Baathists' Return Arouses Fears
The Coalition Provisional Authority’s U-turn on former Baath party members is causing anger and anxiety.
Baathists' Return Arouses Fears
The Coalition Provisional Authority’s U-turn on former Baath party members is causing anger and anxiety.
Slogans covering the walls at west Baghdad's al-Karkh education department tell of the anger that some people still feel about Iraq’s former ruling party, the Baath.
"Bloodshed and murder are the Baath's culture," says one. "Baathism means corruption," says another. "Re-Baathification is a coup d'etat against freedom," cries a third.
At the same time, the kiosks that sell job application forms in the streets outside the directorate of education have stocked up on newly-issued documents that permit former Baathists to get their jobs back.
For more than a year, the United States-led Coalition Provisional Authority, CPA, led a campaign to purge Baathists from positions of power – only to reverse its position last month and allow them to return, pending appeals.
A fourth slogan daubed on the walls blames US President George Bush for the change of heart, and predicts trouble ahead, "Bush's mistake will distort the thoughts of our children."
The CPA’s decision has been greeted with bitterness, especially from people who were barred from working under the Baathist regime for political reasons.
Mohammed Hameed, 34, is one of them. Even though his work in the directorate merely entails serving tea and coffee, his colleagues call him "Sir" out of respect for his qualifications.
Hameed qualified for medical school, but his studies were interrupted by his arrest as a suspected activist of the Islamic Dawa party, banned under Saddam Hussein. Although Hameed claims he never joined Dawa, he was tortured, and then fled Iraq before completing his education.
Hameed’s degree in English, earned in Lebanon after his exile, would ordinarily be enough to land him a teaching job.
Anticipating better times, Hameed packed his suitcase to return home last year, the day after the fall of Saddam’s regime. "I thought that Iraq had been liberated from this villainous Baath regime, and I was very grateful to America,” he told IWPR.
But his feelings have now changed.
“When the Coalition Provisional Authority announced the need to bring Baathists back, I knew that a black coup d'etat had happened, and that the Baath would return again," he said.
Like many of his colleagues, Hameed fears that former members of the party will become the teachers of the nation’s young people. "Baathists will return to contaminate students and others," he said.
But the directorate’s manager, who refused to give his name, sees other reasons behind such statements, "This is the heart of the matter: they all fear that the returning Baathists will take the position assigned to them, or take the posts they had before they were fired by the old regime.”
The manager confirms there are not enough teaching jobs for everybody, noting that some 80,000 educational staff who lost their jobs under Saddam are now competing with another 12,000 who lost their jobs under the CPA’s de-Baathification program.
The manager also says the odds are worsened by an untold number of new university graduates seeking for a limited number of available jobs.
He favours giving the Baathists back their jobs. "Forgiveness is an obligation for Muslims," he said. "Those who were fired from their jobs have families, too.
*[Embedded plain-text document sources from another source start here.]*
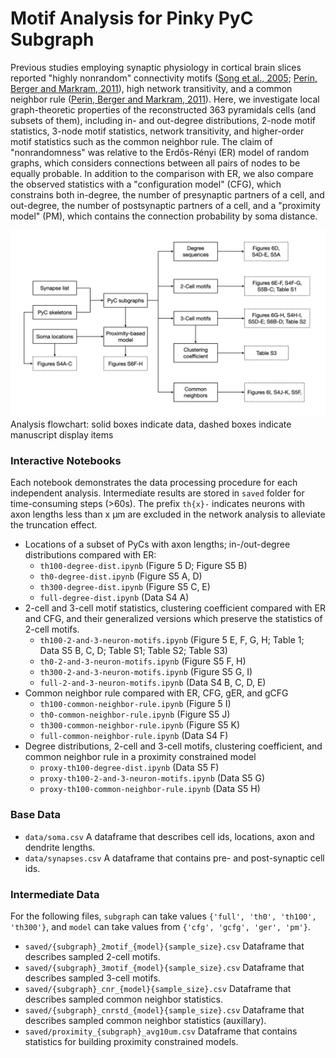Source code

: # Motif Analysis for Pinky PyC Subgraph

Previous studies employing synaptic physiology in cortical brain slices reported "highly nonrandom" connectivity motifs ([Song et al., 2005](https://journals.plos.org/plosbiology/article?id=10.1371/journal.pbio.0030068); [Perin, Berger and Markram, 2011](https://www.pnas.org/content/108/13/5419)), high network transitivity, and a common neighbor rule ([Perin, Berger and Markram, 2011](https://www.pnas.org/content/108/13/5419)). Here, we investigate local graph-theoretic properties of the reconstructed 363 pyramidals cells (and subsets of them), including in- and out-degree distributions, 2-node motif statistics, 3-node motif statistics, network transitivity, and higher-order motif statistics such as the common neighbor rule. The claim of "nonrandomness" was relative to the Erdős-Rényi (ER) model of random graphs, which considers connections between all pairs of nodes to be equally probable. In addition to the comparison with ER, we also compare the observed statistics with a "configuration model" (CFG), which constrains both in-degree, the number of presynaptic partners of a cell, and out-degree, the number of postsynaptic partners of a cell, and a "proximity model" (PM), which contains the connection probability by soma distance.

![motif analysis flowchart](figures/motif_flowchart.png)
Analysis flowchart: solid boxes indicate data, dashed boxes indicate manuscript display items

### Interactive Notebooks

Each notebook demonstrates the data processing procedure for each independent analysis. Intermediate results are stored in `saved` folder for time-consuming steps (>60s). The prefix `th{x}-` indicates neurons with axon lengths less than x μm are excluded in the network analysis to alleviate the truncation effect. 

-  Locations of a subset of PyCs with axon lengths; in-/out-degree distributions compared with ER:
	- `th100-degree-dist.ipynb` (Figure 5 D; Figure S5 B)
	- `th0-degree-dist.ipynb` (Figure S5 A, D)
	- `th300-degree-dist.ipynb` (Figure S5 C, E)
	- `full-degree-dist.ipynb` (Data S4 A)
-  2-cell and 3-cell motif statistics, clustering coefficient compared with ER and CFG, and their generalized versions which preserve the statistics of 2-cell motifs.
	- `th100-2-and-3-neuron-motifs.ipynb` (Figure 5 E, F, G, H; Table 1; Data S5 B, C, D; Table S1; Table S2; Table S3)
	- `th0-2-and-3-neuron-motifs.ipynb` (Figure S5 F, H)
	- `th300-2-and-3-neuron-motifs.ipynb` (Figure S5 G, I)
	- `full-2-and-3-neuron-motifs.ipynb` (Data S4 B, C, D, E)
- Common neighbor rule compared with ER, CFG, gER, and gCFG
	- `th100-common-neighbor-rule.ipynb` (Figure 5 I)
	- `th0-common-neighbor-rule.ipynb` (Figure S5 J)
	- `th300-common-neighbor-rule.ipynb` (Figure S5 K)
	- `full-common-neighbor-rule.ipynb` (Data S4 F)
- Degree distributions, 2-cell and 3-cell motifs, clustering coefficient, and common neighbor rule in a proximity constrained model
	- `proxy-th100-degree-dist.ipynb` (Data S5 F)
	- `proxy-th100-2-and-3-neuron-motifs.ipynb` (Data S5 G)
	- `proxy-th100-common-neighbor-rule.ipynb` (Data S5 H)
    
### Base Data
- `data/soma.csv` A dataframe that describes cell ids, locations, axon and dendrite lengths.
- `data/synapses.csv`  A dataframe that contains pre- and post-synaptic cell ids.

### Intermediate Data
For the following files, `subgraph` can take values `{'full', 'th0', 'th100', 'th300'}`, and `model` can take values from `{'cfg', 'gcfg', 'ger', 'pm'}`.
- `saved/{subgraph}_2motif_{model}{sample_size}.csv` Dataframe that describes sampled 2-cell motifs.
- `saved/{subgraph}_3motif_{model}{sample_size}.csv` Dataframe that describes sampled 3-cell motifs.
- `saved/{subgraph}_cnr_{model}{sample_size}.csv` Dataframe that describes sampled common neighbor statistics.
- `saved/{subgraph}_cnrstd_{model}{sample_size}.csv` Dataframe that describes sampled common neighbor statistics (auxillary).
- `saved/proximity_{subgraph}_avg10um.csv` Dataframe that contains statistics for building proximity constrained models.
So where should they go?"
Ahmed Mutasher, who taught history and geography at west Baghdad's al-Hariri school, is one of those party members who is seeking his job back.
"I joined the Baath party because it was the only party in the country. I am not an intelligence officer, and I am not a torturer," he said.
That may be true, but Samia Hashem, an educational supervisor at the directorate, still thinks Baathists should not be allowed back into teaching, especially with so few jobs to go around.
"I suggest a compromise. Retire them and give the posts to younger teachers, or to those fired for political reasons who have not reached retirement age," she said.
Dhiya Rasan is a trainee journalist with IWPR in Baghdad.